Listos:
«El Señor habló a Manasés y a su pueblo, pero no le hicieron caso. Entonces, envió contra ellos a los comandantes militares del rey de Asiria. Capturaron a Manasés con ganchos, lo ataron con grilletes de bronce y lo llevaron a Babilonia. En su angustia, Manasés imploró el favor del Señor su Dios y se humilló profundamente ante el Dios de sus antepasados. Oró a él, y el Señor escuchó su súplica. Le concedió su petición y lo trajo de regreso a Jerusalén, a su reino. Así fue como Manasés reconoció que el Señor es Dios.» 2 Crónicas 33:10-13
Conjunto:
Manasés se convirtió en gobernante en Jerusalén a los 12 años. Su padre Ezequías no era perfecto, pero sí tenía una relación con Dios que influyó en sus decisiones como rey. Manasés, en cambio, "hizo que Judá y los habitantes de Jerusalén se desviaran, de modo que hicieron peores males que las naciones que el Señor destruyó antes que los israelitas" (2 Crónicas 33:9). Manasés tenía mucha instrucción para aprender de los caminos de su padre, pero cuando llegó el momento de reinar, quiso hacer las cosas a su manera. Así que Dios lo puso en el estrado.
Manasés tuvo la oportunidad de jugar, pero cuando empezó a causar más daño que beneficio, llegó el momento de que se sentara en el banquillo. Es cierto que, entre una mazmorra y un banco, está claro que una es más severa. Pero Manasés fue enviado al calabozo para arrepentir. Necesitaba tiempo para reflexionar sobre sus acciones. Y en aquel momento de angustia, se volvió al Señor y se humilló. ¿Y qué pasó? Dios escuchó su oración y le concedió su petición.
Humillarnos en el banco es el mejor uso de nuestro tiempo; Reflexionar sobre sí mismo para ver qué funciona y qué no. Para Manasés, no culpaba a nadie más por sus acciones que le llevaron a su momento de angustia. No está registrado que maldijera a Dios ni que culpara a Dios de ser capturado. Solo está registrado que acudió a Dios en busca de ayuda. Muchas veces, cuando nos ponen en el banquillo, culpamos al entrenador, a otro jugador o incluso a los árbitros del partido. Incluso Manasés, en su maldad, sabía que la persona a la que se culpaba de sus actos era él mismo. Y la persona a la que acudir en busca de ayuda era Dios.

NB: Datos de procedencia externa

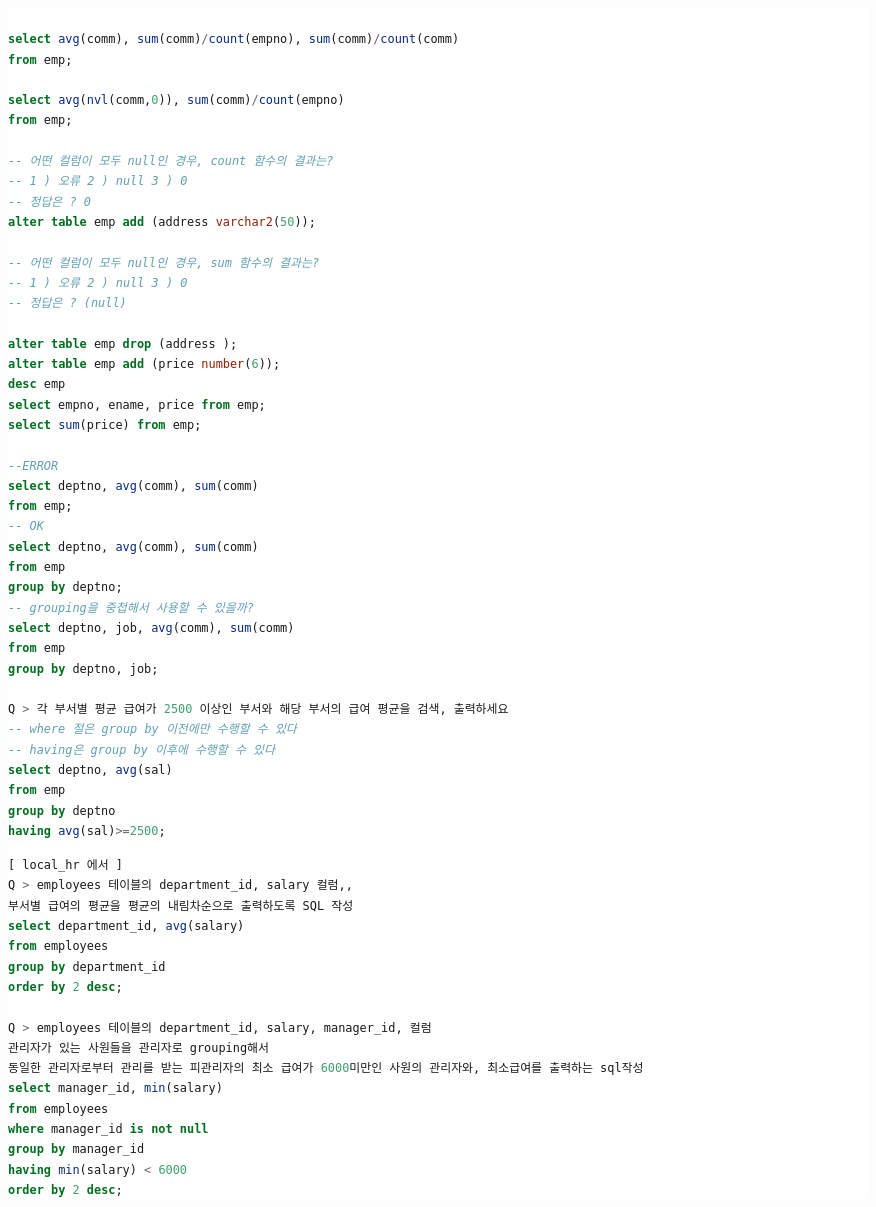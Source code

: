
 ```sql

select avg(comm), sum(comm)/count(empno), sum(comm)/count(comm)
from emp;

select avg(nvl(comm,0)), sum(comm)/count(empno)
from emp;

-- 어떤 컬럼이 모두 null인 경우, count 함수의 결과는? 
-- 1 ) 오류 2 ) null 3 ) 0
-- 정답은 ? 0
alter table emp add (address varchar2(50));

-- 어떤 컬럼이 모두 null인 경우, sum 함수의 결과는? 
-- 1 ) 오류 2 ) null 3 ) 0
-- 정답은 ? (null)

alter table emp drop (address );
alter table emp add (price number(6));
desc emp
select empno, ename, price from emp;
select sum(price) from emp;

--ERROR
select deptno, avg(comm), sum(comm)
from emp;
-- OK
select deptno, avg(comm), sum(comm)
from emp
group by deptno;
-- grouping을 중첩해서 사용할 수 있을까?
select deptno, job, avg(comm), sum(comm)
from emp
group by deptno, job;

Q > 각 부서별 평균 급여가 2500 이상인 부서와 해당 부서의 급여 평균을 검색, 출력하세요
-- where 절은 group by 이전에만 수행할 수 있다
-- having은 group by 이후에 수행할 수 있다
select deptno, avg(sal)
from emp
group by deptno
having avg(sal)>=2500;

```

```sql
[ local_hr 에서 ]
Q > employees 테이블의 department_id, salary 컬럼,,
부서별 급여의 평균을 평균의 내림차순으로 출력하도록 SQL 작성
select department_id, avg(salary)
from employees
group by department_id
order by 2 desc;

Q > employees 테이블의 department_id, salary, manager_id, 컬럼
관리자가 있는 사원들을 관리자로 grouping해서 
동일한 관리자로부터 관리를 받는 피관리자의 최소 급여가 6000미만인 사원의 관리자와, 최소급여를 출력하는 sql작성
select manager_id, min(salary) 
from employees
where manager_id is not null
group by manager_id
having min(salary) < 6000
order by 2 desc;
```
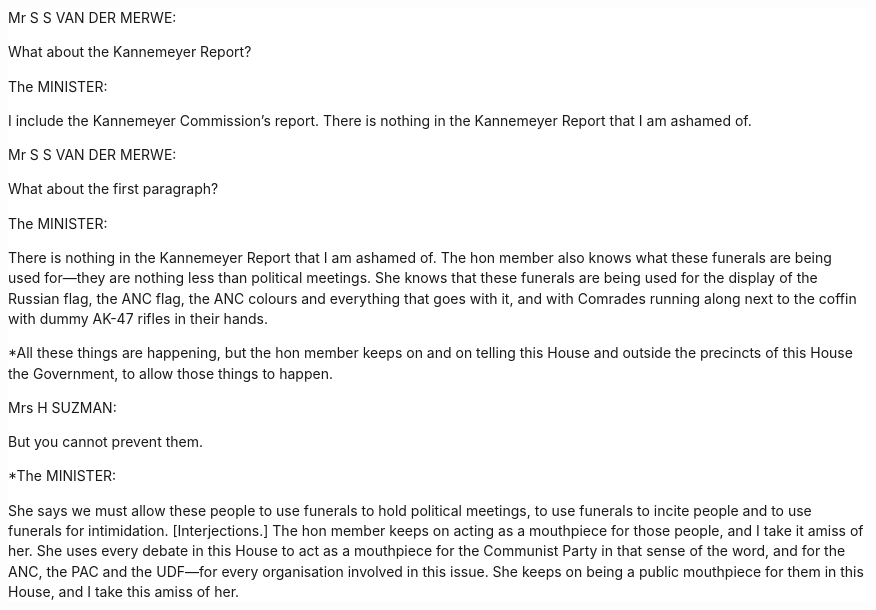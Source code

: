 </speech>

<speech by="#van_der_merwe">

<from>Mr <person refersTo="hansard_za">S S VAN DER MERWE</person>:</from>

<p>What about the Kannemeyer Report?</p>

</speech>

<speech by="#minister">

<from>The <person refersTo="hansard_za">MINISTER</person>:</from>

<p>I include the Kannemeyer Commission&#x2019;s report. There is nothing in the Kannemeyer Report that I am ashamed of.</p>

</speech>

<speech by="#van_der_merwe">

<from>Mr <person refersTo="hansard_za">S S VAN DER MERWE</person>:</from>

<p>What about the first paragraph?</p>

</speech>

<speech by="#minister">

<from>The <person refersTo="hansard_za">MINISTER</person>:</from>

<p>There is nothing in the Kannemeyer Report that I am ashamed of. The hon member also knows what these funerals are being used for&#x2014;they are nothing less than political meetings. She knows that these funerals are being used for the display of the Russian flag, the ANC flag, the ANC colours and everything that goes with it, and with Comrades running along next to the coffin with dummy AK-47 rifles in their hands.</p>

<p>*All these things are happening, but the hon member keeps on and on telling this House and outside the precincts of this House the Government, to allow those things to happen.</p>

</speech>

<speech by="#suzman">

<from>Mrs <person refersTo="hansard_za">H SUZMAN</person>:</from>

<p>But you cannot prevent them.</p>

</speech>

<speech by="#minister">

<from>*The <person refersTo="hansard_za">MINISTER</person>:</from>

<p>She says we must allow these people to use funerals to hold political meetings, to use funerals to incite people and to use funerals for intimidation. [Interjections.] The hon member keeps on acting as a mouthpiece for those people, and I take it amiss of her. She uses every debate in this House to act as a mouthpiece for the Communist Party in that sense of the word, and for the ANC, the PAC and the UDF&#x2014;for every organisation involved in this issue. She keeps on being a public mouthpiece for them in this House, and I take this amiss of her.</p>

</speech>

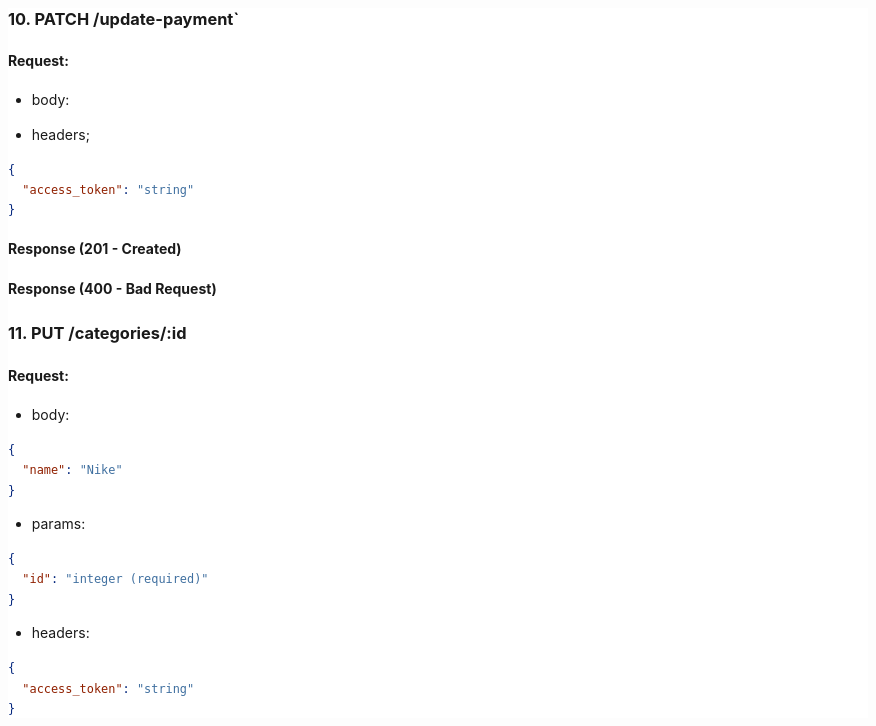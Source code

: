 

### 10. PATCH /update-payment`

#### Request:

- body:

```json


```

- headers;

```json
{
  "access_token": "string"
}
```

#### Response (201 - Created)

```json

```

#### Response (400 - Bad Request)

```json

```



### 11. PUT /categories/:id

#### Request:

- body:

```json
{
  "name": "Nike"
}
```

- params:

```json
{
  "id": "integer (required)"
}
```

- headers:

```json
{
  "access_token": "string"
}
```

¿Cómo serían nuestros momentos en el banquillo si tuviéramos la humildad de Manasés para humillarnos y hablar con el entrenador sobre nuestras acciones? El entrenador podría volver a meternos en el juego. La parte más inspiradora de la historia de Manasés es que, aunque hizo más mal que muchos de los reyes juntos, Dios aún eligió ofrecerle misericordia y, cuando se arrepintió, le devolvió el reino. Y en respuesta a esa misericordia, Manasés volvió y corrigió muchos de sus errores.
Ve:
¿De qué maneras estás negando la sabiduría y las enseñanzas de quienes te precedieron para hacer las cosas a tu manera?
¿En tu equipo estás causando más daño que beneficio?
¿De qué manera deberías humillarte hoy a la luz de la historia de Manasés?
Entrenamiento:
Prórroga:
"Querido Padre Celestial, gracias por el relato de la vida de Manasés y tu misericordia en su humildad. Ayúdame a ser humilde. Si hay algún orgullo en mi corazón, por favor hazlo salir a la luz para que pueda entregárselo. Ayúdame a evaluar hacia dónde voy a mi manera y ayúdame a hacerlo. Tuya. En el nombre de Jesús, amén."